Challenges with Current Approaches to Network Programmability
Most networks in use today were built on hardware with tightly coupled software intended to be managed and administered through the command-line interface (CLI). These systems worked well in a world of static network configurations, static workloads, and predictable slower change rates for application scaling. As data center networks have been virtualized and begun moving to cloud and agile IT models, this model no longer works.
Therefore, vendors are working to layer programmability onto existing offerings and device operating systems. Although this approach increases capabilities, it is not an ideal method for incorporating programmability. This model creates management complexity by introducing an entirely new point of management, typically identified as a Network Controller, which tries to artificially map application and user policies to inflexible network constructs. Further these Network Controllers and the models they expose are limited to network functions and cannot extend to supporting rest of the infrastructure. True programmability needs to be incorporated at the foundation, not applied as an afterthought. The infrastructure components and the constructs they expose needs to be designed with programmability at its foundation using a model that developers can understand and use quickly.
Cisco ACI Programmability with Object-Oriented Data Model and REST APIs
Cisco has taken a foundational approach to building a programmable network infrastructure with the Cisco ACI solution. This infrastructure operates as a single system at the fabric level, controlled by the centralized Cisco Application Policy Infrastructure Controller (APIC). With this approach, the data center network as a whole is tied together cohesively and treated as an intelligent transport system for the applications that support business. On the network devices that are part of this fabric, the core of operating system has been written to support this system view and provide an architecture for programmability at the foundation.

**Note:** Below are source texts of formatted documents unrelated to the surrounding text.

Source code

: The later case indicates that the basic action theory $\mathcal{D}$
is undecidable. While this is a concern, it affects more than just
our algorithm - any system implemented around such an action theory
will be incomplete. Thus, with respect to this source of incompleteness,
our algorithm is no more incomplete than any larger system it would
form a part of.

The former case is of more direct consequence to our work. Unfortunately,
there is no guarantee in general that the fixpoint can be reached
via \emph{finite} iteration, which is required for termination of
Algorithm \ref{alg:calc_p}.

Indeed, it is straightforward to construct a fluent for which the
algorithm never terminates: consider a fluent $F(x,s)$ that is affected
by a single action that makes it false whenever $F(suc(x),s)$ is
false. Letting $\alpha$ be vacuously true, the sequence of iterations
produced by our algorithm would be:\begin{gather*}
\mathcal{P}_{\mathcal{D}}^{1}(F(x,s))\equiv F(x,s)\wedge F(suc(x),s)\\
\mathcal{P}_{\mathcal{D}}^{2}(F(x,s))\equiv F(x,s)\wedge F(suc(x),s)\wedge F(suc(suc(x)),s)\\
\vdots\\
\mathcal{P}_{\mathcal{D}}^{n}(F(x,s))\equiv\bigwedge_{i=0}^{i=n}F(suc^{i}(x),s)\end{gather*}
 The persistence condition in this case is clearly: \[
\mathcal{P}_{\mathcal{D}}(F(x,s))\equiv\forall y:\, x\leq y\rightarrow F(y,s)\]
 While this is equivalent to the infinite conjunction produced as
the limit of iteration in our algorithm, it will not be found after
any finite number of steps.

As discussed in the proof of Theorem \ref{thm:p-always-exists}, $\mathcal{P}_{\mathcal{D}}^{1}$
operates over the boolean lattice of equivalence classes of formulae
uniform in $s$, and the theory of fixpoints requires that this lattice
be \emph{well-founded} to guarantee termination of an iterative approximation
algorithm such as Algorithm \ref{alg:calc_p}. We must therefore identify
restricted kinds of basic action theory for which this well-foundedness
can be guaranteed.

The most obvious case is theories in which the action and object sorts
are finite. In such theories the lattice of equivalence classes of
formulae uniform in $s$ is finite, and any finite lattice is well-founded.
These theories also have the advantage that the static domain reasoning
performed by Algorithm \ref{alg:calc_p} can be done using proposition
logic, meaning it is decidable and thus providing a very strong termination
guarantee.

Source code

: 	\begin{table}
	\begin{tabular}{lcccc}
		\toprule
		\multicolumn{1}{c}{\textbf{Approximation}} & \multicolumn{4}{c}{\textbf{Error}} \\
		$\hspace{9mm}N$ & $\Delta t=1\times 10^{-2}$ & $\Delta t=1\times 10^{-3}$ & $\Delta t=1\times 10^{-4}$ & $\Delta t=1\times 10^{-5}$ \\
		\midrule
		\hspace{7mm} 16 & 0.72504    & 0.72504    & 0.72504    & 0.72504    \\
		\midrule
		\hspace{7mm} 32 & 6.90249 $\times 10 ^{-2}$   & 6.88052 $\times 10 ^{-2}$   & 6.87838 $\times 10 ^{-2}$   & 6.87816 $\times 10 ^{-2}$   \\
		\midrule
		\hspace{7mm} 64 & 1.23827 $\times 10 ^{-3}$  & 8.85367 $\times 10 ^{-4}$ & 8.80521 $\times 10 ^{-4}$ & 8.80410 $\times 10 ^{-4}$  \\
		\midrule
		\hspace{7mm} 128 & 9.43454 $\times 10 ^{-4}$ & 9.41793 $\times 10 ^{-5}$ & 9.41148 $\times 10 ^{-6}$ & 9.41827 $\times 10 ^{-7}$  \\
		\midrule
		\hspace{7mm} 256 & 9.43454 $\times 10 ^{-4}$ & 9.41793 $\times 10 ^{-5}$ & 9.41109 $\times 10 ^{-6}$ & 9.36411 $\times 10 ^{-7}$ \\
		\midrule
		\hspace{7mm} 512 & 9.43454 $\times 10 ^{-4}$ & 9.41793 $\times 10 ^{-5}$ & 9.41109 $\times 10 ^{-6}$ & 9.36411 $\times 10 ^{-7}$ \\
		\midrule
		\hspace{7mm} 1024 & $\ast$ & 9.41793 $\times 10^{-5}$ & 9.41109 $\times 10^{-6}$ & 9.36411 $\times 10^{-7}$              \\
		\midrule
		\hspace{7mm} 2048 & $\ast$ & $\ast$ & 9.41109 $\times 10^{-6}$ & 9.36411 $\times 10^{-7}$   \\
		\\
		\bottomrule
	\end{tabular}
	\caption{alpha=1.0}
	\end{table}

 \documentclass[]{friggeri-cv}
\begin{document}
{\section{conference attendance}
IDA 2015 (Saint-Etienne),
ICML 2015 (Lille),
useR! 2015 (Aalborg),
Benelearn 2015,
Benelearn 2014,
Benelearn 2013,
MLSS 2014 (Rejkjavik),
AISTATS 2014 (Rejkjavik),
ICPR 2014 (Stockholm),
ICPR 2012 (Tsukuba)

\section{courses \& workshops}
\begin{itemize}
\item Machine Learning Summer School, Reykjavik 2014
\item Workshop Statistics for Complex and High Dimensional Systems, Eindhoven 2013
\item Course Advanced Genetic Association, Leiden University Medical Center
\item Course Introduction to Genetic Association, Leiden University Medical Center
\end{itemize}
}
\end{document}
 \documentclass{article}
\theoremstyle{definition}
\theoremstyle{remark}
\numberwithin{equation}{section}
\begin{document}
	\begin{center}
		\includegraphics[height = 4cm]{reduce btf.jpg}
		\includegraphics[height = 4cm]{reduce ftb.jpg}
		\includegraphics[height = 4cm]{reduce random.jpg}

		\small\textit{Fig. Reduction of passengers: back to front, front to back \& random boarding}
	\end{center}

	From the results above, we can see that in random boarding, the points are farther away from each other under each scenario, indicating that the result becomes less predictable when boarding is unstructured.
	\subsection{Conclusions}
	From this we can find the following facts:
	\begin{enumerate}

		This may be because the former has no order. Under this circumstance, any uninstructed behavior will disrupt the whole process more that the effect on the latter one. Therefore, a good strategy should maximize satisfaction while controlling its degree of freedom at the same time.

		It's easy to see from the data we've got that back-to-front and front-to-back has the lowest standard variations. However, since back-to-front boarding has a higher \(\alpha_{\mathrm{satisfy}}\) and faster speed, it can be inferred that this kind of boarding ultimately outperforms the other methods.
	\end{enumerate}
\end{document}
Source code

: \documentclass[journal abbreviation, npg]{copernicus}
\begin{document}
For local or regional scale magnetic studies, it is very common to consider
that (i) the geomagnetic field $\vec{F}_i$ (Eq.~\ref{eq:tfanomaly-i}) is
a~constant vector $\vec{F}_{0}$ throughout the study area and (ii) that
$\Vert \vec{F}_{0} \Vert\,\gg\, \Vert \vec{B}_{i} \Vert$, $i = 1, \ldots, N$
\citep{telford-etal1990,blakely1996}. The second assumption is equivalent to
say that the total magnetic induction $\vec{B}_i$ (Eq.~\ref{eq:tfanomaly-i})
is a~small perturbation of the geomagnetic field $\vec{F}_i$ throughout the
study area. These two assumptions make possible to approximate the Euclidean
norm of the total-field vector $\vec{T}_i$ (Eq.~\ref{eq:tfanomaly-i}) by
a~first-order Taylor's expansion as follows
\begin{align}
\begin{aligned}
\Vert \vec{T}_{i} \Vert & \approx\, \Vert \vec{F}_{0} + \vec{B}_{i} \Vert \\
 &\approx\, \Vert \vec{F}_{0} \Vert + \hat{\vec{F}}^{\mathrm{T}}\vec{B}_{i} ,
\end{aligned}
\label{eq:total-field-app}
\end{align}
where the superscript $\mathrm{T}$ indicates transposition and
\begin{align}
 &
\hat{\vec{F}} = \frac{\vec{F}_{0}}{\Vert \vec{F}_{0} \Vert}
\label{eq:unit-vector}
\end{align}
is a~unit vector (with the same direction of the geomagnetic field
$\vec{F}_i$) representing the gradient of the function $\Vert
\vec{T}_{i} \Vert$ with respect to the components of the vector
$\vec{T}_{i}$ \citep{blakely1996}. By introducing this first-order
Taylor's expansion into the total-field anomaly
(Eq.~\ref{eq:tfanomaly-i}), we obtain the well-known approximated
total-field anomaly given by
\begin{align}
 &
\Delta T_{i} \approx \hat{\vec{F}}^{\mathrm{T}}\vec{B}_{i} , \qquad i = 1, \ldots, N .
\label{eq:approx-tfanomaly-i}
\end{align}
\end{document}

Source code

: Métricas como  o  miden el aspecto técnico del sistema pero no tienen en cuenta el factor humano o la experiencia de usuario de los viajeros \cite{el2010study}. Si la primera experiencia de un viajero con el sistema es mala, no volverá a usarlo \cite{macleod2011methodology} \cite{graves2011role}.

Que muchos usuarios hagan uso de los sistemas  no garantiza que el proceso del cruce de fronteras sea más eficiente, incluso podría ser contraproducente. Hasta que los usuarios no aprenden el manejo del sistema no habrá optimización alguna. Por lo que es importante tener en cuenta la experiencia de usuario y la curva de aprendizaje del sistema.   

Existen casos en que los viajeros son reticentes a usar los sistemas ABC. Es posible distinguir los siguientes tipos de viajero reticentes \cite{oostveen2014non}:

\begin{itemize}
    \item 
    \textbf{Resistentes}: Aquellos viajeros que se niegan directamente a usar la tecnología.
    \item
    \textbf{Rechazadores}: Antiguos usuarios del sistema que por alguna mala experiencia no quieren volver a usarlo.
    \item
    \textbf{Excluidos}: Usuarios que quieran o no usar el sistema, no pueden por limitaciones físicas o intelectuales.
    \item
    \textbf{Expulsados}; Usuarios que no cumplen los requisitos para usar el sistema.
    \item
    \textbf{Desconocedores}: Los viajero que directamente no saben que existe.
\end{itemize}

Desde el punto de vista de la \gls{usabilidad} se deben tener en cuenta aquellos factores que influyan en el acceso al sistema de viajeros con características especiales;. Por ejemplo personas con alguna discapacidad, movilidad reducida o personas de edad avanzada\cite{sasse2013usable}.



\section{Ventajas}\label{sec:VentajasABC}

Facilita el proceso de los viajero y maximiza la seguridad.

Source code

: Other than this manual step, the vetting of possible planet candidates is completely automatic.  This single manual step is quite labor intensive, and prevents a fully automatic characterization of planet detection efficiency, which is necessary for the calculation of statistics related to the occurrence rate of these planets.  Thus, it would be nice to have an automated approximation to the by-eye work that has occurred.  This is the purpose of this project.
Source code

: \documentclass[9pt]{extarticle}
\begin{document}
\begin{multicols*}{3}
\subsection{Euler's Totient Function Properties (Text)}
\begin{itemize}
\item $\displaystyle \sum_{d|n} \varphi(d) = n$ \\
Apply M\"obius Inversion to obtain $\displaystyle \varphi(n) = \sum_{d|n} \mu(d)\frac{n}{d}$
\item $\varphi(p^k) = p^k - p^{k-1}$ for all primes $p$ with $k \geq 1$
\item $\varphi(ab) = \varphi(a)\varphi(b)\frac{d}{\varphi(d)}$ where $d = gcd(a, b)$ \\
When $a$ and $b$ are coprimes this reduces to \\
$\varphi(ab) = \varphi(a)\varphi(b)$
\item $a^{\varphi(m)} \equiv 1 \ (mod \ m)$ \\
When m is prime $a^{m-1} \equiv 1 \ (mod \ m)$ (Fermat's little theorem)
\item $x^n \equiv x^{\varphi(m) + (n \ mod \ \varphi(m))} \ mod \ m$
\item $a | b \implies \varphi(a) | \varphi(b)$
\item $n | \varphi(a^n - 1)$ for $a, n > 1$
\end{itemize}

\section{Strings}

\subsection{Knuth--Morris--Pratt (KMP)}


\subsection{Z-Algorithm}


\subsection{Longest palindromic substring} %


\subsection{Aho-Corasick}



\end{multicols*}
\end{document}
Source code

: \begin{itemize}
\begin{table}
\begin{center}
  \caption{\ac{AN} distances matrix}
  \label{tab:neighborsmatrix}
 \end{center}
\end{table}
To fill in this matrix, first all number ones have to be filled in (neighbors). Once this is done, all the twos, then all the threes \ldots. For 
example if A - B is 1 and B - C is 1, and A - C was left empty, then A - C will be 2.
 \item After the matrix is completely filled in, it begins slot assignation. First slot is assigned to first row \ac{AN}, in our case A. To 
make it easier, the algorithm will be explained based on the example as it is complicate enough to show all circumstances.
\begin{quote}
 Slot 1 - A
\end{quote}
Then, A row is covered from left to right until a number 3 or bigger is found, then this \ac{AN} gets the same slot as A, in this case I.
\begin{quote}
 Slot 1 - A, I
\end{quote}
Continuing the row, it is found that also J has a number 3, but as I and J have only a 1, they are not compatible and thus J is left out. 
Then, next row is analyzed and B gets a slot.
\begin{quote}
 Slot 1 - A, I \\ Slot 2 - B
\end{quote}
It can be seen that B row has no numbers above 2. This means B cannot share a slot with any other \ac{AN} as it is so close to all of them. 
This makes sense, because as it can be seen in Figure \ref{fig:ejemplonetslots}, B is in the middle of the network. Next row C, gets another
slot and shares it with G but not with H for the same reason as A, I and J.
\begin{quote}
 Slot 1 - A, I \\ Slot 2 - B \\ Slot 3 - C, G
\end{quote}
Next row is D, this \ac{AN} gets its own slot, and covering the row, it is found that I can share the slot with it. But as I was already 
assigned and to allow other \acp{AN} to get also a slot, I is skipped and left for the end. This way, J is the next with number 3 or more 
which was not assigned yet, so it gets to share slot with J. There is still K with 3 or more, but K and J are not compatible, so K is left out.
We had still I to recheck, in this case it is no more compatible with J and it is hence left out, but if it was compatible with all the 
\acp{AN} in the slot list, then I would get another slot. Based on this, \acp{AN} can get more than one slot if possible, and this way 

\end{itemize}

Instead of opening up a subset of the network functionality through programmatic interfaces, like previous generation Software Defined Networking (SDN) solutions, the entire infrastructure is opened up for programmatic access. This is achieved by providing access to Cisco ACI object model, the model that represents the complete configuration and runtime state of every single software and hardware component in entire infrastructure. Further this object model is made available through standard REST interfaces, making it easier to access and manipulate the object model, and hence, the configuration and runtime state of the system.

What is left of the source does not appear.